*Your objective:*
Give a single number in reply. It is the count of lines below that contain the string "begin".

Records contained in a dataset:

________

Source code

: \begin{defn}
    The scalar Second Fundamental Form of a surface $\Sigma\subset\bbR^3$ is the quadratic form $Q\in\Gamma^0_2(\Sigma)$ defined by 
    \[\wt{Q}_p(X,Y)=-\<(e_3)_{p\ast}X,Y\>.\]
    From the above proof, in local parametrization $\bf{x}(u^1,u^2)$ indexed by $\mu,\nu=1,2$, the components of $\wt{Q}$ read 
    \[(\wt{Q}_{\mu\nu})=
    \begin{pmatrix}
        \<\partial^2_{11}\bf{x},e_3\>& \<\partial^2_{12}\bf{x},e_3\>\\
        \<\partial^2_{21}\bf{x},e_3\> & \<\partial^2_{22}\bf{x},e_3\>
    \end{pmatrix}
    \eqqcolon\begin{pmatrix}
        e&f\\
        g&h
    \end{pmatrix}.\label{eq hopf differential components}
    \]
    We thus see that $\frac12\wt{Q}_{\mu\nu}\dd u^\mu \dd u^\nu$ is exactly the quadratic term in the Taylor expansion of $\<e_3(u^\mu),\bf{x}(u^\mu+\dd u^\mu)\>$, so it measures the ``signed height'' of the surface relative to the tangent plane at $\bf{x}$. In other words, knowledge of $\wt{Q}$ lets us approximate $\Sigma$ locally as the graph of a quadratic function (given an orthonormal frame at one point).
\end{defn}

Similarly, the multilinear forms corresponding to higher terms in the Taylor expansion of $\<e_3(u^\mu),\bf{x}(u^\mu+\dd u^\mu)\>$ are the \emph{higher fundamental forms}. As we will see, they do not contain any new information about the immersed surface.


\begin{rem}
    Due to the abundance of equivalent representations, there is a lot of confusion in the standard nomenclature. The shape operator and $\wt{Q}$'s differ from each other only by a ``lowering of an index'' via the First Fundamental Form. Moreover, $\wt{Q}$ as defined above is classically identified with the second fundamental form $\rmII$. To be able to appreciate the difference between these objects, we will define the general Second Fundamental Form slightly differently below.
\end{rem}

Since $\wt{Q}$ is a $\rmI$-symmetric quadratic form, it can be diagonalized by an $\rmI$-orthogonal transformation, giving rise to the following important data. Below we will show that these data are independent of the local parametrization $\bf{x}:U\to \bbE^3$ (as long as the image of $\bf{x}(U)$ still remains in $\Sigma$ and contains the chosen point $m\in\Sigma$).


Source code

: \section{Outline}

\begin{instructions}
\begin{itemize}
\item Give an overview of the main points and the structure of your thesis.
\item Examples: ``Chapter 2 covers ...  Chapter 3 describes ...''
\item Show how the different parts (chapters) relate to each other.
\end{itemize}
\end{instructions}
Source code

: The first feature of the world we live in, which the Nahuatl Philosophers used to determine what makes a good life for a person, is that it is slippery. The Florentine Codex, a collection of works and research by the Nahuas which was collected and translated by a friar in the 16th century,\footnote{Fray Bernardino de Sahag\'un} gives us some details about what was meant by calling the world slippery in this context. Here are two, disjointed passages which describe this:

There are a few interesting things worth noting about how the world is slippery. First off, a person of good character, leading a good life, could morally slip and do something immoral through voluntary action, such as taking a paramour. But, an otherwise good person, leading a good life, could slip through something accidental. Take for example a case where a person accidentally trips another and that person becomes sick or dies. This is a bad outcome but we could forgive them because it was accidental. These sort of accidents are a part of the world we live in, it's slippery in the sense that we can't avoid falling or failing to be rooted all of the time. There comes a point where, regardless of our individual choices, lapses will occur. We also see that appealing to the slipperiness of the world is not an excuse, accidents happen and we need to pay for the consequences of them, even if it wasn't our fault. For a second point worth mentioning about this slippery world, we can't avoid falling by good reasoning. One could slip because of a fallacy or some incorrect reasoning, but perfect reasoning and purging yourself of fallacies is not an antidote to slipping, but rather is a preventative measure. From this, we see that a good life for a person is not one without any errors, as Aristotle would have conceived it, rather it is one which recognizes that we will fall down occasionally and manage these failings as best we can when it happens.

________

*Solution for this problem:*
6